The original paper is by Christopher Thomas and Adriana Kovashka.
All data and info and the paper is located at https://people.cs.pitt.edu/~chris/politics/
You need to redownload the code and you need to download the data from the original paper (It's 130GB and thus can't fit in this repo).
Original Message from original paper:
Images are contained in the imgs/ folder
The path is of the form imgs/(LEFT or RIGHT)/(POLITICAL ISSUE)/(MEDIA SOURCE)/imgs....
We also provide the "Human Concepts" images we harvested from Google in the mturk_concepts/ folder
We provide our MTurk interface in the attached HTML file which was used to collect annotations. The file mturk_db.pickle contains the human annotations in our large scale study. We also provide the annotations from our small mturk study in small_mturk_experiment.pickle
The dataset metadata pickle contains the full dataset annotations broken down by left / right, issue, etc. We also provide annotations for the img path, the website url, the image description, the article text, etc.
Last updated: 12/6/2019 ----------------------------------------
Code requires PyTorch and Python 3.7+. Anaconda distribution is highly recommended.
This code implements our model as presented in our NeurIPS 2019 paper.
It is assumed that the dataset is in the same folder as this code. Alternatively, create a symbolic link to the imgs folder of the dataset in the directory of the code.
First, run train_model.py to train a stage 1 model. We provide the precomputed Doc2Vec features as an attached pickle file.
If you wish to run on your own data, first run GenSym on your own documents and extract Doc2Vec features.
Next, run extract_features.py after choosing the best model on the validation set. We also provide pre-extracted features for the test set.
Finally, run train_eval_stage_2.py which trains the classifier using the extracted features and evaluates it on the test set.
We also provide a pretrained classifier model. Note that due to random variations in training and initialization, results may slightly deviate from the paper each time the code is run. If you wish to train your own model, you must first extract features on the train / test dataset and uncomment lines to train in the stage 2 file.
----
Additional notes: The actual project contains many more files than is contained in this zip, only the most important was given in the interest of space.

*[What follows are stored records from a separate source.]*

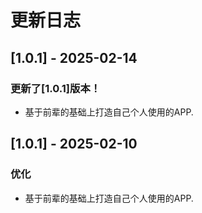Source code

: # 更新日志
## [1.0.1] - 2025-02-14

### 更新了[1.0.1]版本！

- 基于前辈的基础上打造自己个人使用的APP.
## [1.0.1] - 2025-02-10

### 优化

- 基于前辈的基础上打造自己个人使用的APP.
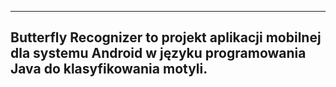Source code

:-------------------------------------------------------------------------------------------------------------------------------
Butterfly Recognizer to projekt aplikacji mobilnej dla systemu Android w języku programowania Java do klasyfikowania motyli.
-------------------------------------------------------------------------------------------------------------------------------
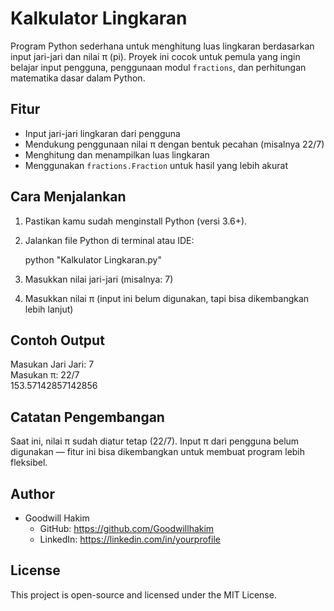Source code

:# Kalkulator Lingkaran

Program Python sederhana untuk menghitung luas lingkaran berdasarkan input jari-jari dan nilai π (pi). Proyek ini cocok untuk pemula yang ingin belajar input pengguna, penggunaan modul `fractions`, dan perhitungan matematika dasar dalam Python.

## Fitur

- Input jari-jari lingkaran dari pengguna
- Mendukung penggunaan nilai π dengan bentuk pecahan (misalnya 22/7)
- Menghitung dan menampilkan luas lingkaran
- Menggunakan `fractions.Fraction` untuk hasil yang lebih akurat

## Cara Menjalankan

1. Pastikan kamu sudah menginstall Python (versi 3.6+).
2. Jalankan file Python di terminal atau IDE:

   python "Kalkulator Lingkaran.py"

3. Masukkan nilai jari-jari (misalnya: 7)
4. Masukkan nilai π (input ini belum digunakan, tapi bisa dikembangkan lebih lanjut)

## Contoh Output

Masukan Jari Jari: 7  
Masukan π: 22/7  
153.57142857142856

## Catatan Pengembangan

Saat ini, nilai π sudah diatur tetap (22/7). Input π dari pengguna belum digunakan — fitur ini bisa dikembangkan untuk membuat program lebih fleksibel.

## Author

- Goodwill Hakim
  - GitHub: https://github.com/Goodwillhakim
  - LinkedIn: https://linkedin.com/in/yourprofile

## License

This project is open-source and licensed under the MIT License.
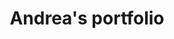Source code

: ---
    title: Andrea's portfolio
    description: MyStoreSystem is an inventory management system developed with Laravel, providing tools to handle inventory, users and client information, optimizing control and efficiency.
    image: ./images/p2-1.png
    tags: ['Development', 'Design', '1 month ago']
    tech: ['html5', 'tailwind-css', 'typescript']
    fw: astro-logo.svg
---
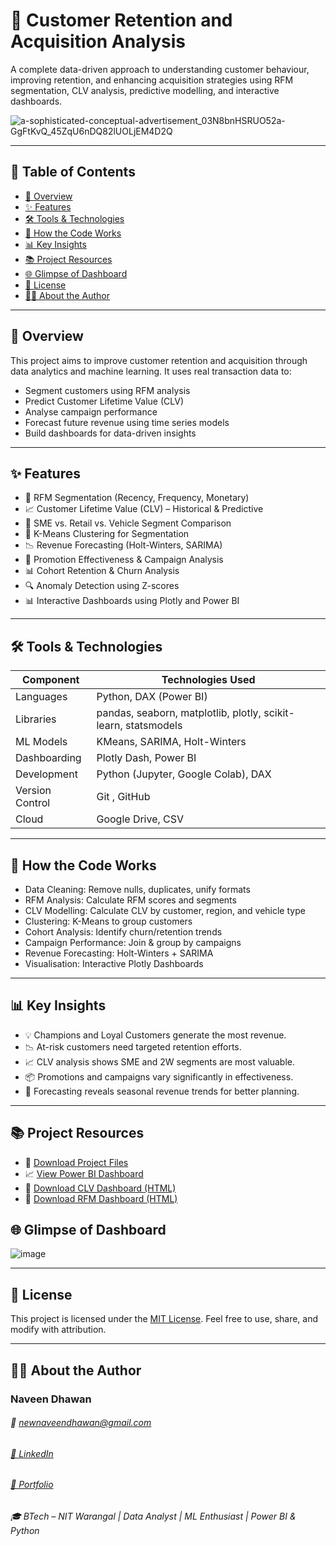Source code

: # 🛃 Customer Retention and Acquisition Analysis
A complete data-driven approach to understanding customer behaviour, improving retention, and enhancing acquisition strategies using RFM segmentation, CLV analysis, predictive modelling, and interactive dashboards.


![a-sophisticated-conceptual-advertisement_03N8bnHSRUO52a-GgFtKvQ_45ZqU6nDQ82lUOLjEM4D2Q](https://github.com/user-attachments/assets/d4265f17-aaa9-4b7c-9b7f-adb6b1ffa2ab)

-----



## 📑 Table of Contents
- [🚀 Overview](#-overview)
- [✨ Features](#-features)
- [🛠️ Tools & Technologies](#-tools--technologies)
- [🧠 How the Code Works](#-how-the-Code-Works)
- [📊 Key Insights](#-Key-Insights)
- [📚 Project Resources](#-project-resources)
- [🌐 Glimpse of Dashboard](#-glimpse-of-Dashboard)
- [📄 License](#-license)
- [👨‍💻 About the Author](#-about-the-author)

----


## 🚀 Overview
This project aims to improve customer retention and acquisition through data analytics and machine learning. It uses real transaction data to: 
- Segment customers using RFM analysis
- Predict Customer Lifetime Value (CLV)
- Analyse campaign performance
- Forecast future revenue using time series models
- Build dashboards for data-driven insights

----



## ✨ Features
- 🔄 RFM Segmentation (Recency, Frequency, Monetary)
- 📈 Customer Lifetime Value (CLV) – Historical & Predictive
- 💼 SME vs. Retail vs. Vehicle Segment Comparison
- 🧩 K-Means Clustering for Segmentation
- 📉 Revenue Forecasting (Holt-Winters, SARIMA)
- 🧪 Promotion Effectiveness & Campaign Analysis
- 📊 Cohort Retention & Churn Analysis
- 🔍 Anomaly Detection using Z-scores
- 📊 Interactive Dashboards using Plotly and Power BI

----



## 🛠 Tools & Technologies

| Component         | Technologies Used                                               |
|-------------------|-----------------------------------------------------------------|
| Languages         |  Python, DAX (Power BI)                                         |
| Libraries         |  pandas, seaborn, matplotlib, plotly, scikit-learn, statsmodels |
| ML Models         |  KMeans,  SARIMA,  Holt-Winters                                 |
| Dashboarding      |  Plotly Dash,  Power BI                                         |
| Development       |  Python  (Jupyter, Google Colab),  DAX                          |
| Version Control   |  Git ,  GitHub                                                  |
| Cloud             |  Google Drive,  CSV                                             |


----



## 🧠 How the Code Works
- Data Cleaning: Remove nulls, duplicates, unify formats
- RFM Analysis: Calculate RFM scores and segments
- CLV Modelling: Calculate CLV by customer, region, and vehicle type
- Clustering: K-Means to group customers
- Cohort Analysis: Identify churn/retention trends
- Campaign Performance: Join & group by campaigns
- Revenue Forecasting: Holt-Winters + SARIMA
- Visualisation: Interactive Plotly Dashboards



---



## 📊 Key Insights
- 💡 Champions and Loyal Customers generate the most revenue.
- 📉 At-risk customers need targeted retention efforts.
- 📈 CLV analysis shows SME and 2W segments are most valuable.
- 📦 Promotions and campaigns vary significantly in effectiveness.
- 🔮 Forecasting reveals seasonal revenue trends for better planning.



---


## 📚 Project Resources
- 📁 [Download Project Files](https://github.com/newnaveendhawan/Final-Project-Customer-Retention-and-Acquisition-Analysis/blob/main/Dataset%20Links%20-%20Project%20Customer%20Retention%20and%20Acquisition%20Analysis%20Project.pdf)
- 📈 [View Power BI Dashboard](https://github.com/newnaveendhawan/Final-Project-Customer-Retention-and-Acquisition-Analysis/blob/main/Powe%20BI%20Dashboard/Final%20Dashboard%20pdf.pdf)
- 📘 [Download CLV Dashboard (HTML)](https://github.com/newnaveendhawan/Final-Project-Customer-Retention-and-Acquisition-Analysis/blob/main/Dashboards/clv_dashboard.html)
- 📘 [Download RFM Dashboard (HTML)](https://github.com/newnaveendhawan/Final-Project-Customer-Retention-and-Acquisition-Analysis/blob/main/Dashboards/rfm_dashboard.html)


## 🌐 Glimpse of Dashboard

![image](https://github.com/user-attachments/assets/9fcc2fa2-02c5-4092-9347-06848001d02b)


----


## 📄 License
This project is licensed under the [MIT License](https://github.com/newnaveendhawan/Final-Project-Customer-Retention-and-Acquisition-Analysis/blob/main/LICENSE). Feel free to use, share, and modify with attribution.


----


## 👨‍💻 About the Author
### Naveen Dhawan
###### 📧 newnaveendhawan@gmail.com
###### [💼 LinkedIn](https://www.linkedin.com/in/newnaveendhawan/) 
###### [📁 Portfolio](https://naveendhawanportfolio.blogspot.com/) 
###### 🎓 BTech – NIT Warangal | Data Analyst | ML Enthusiast | Power BI & Python
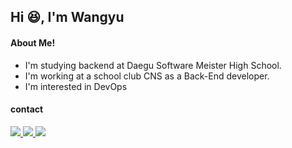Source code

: Hi 😆, I'm Wangyu 
--
#### About Me!
* I'm studying backend at Daegu Software Meister High School.
* I'm working at a school club  CNS  as a Back-End developer.
*  I'm interested in DevOps
#### contact
<a href="mailto:jowangyu75@dgsw.hs.kr"><img src="https://img.shields.io/badge/Gmail-EA4335?style=flat-square&logo=gmail&logoColor=white"/> </a> <a href = "https://www.instagram.com/pea._.06/"><img src="https://img.shields.io/badge/Instagram-E4405F?style=flat-square&logo=Instagram&logoColor=white"/> </a> <a href = "https://my.surfit.io/w/1824561057"><img src="https://img.shields.io/badge/Surfit-0B2343?style=flat-square&logo=Surfit&logoColor=white"/> </a>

We run these files using McGill's SLURM GPUs, thanks to science.it@mcgill.ca.
In mimi.cs.mcgill, create an anaconda environment with all the correct dependencies (yes, this is necessary) then do module load slurm and
sbatch slurm_all.sh but you should figure this out, check the documentation from McGill.
We modified the original code to have checkpointing (our_train_model.py), because SLURM has time limits. So we have a script called every4hours.sh to run it continuously.
Watch out, there is a max limit of jobs (its very big so dont stress too much, and you can always ask for more) you can run so pay attention to your script and end it with ctrl+c once youre done training 50 epochs.
We implemented checkpointing for our_extract_features.py and our_train_eval_stage_2.py but we didn't need to, just run og_extract_features.py and og_train_eval_stage_2.py.
You can modify other settings in slurm_all.sh.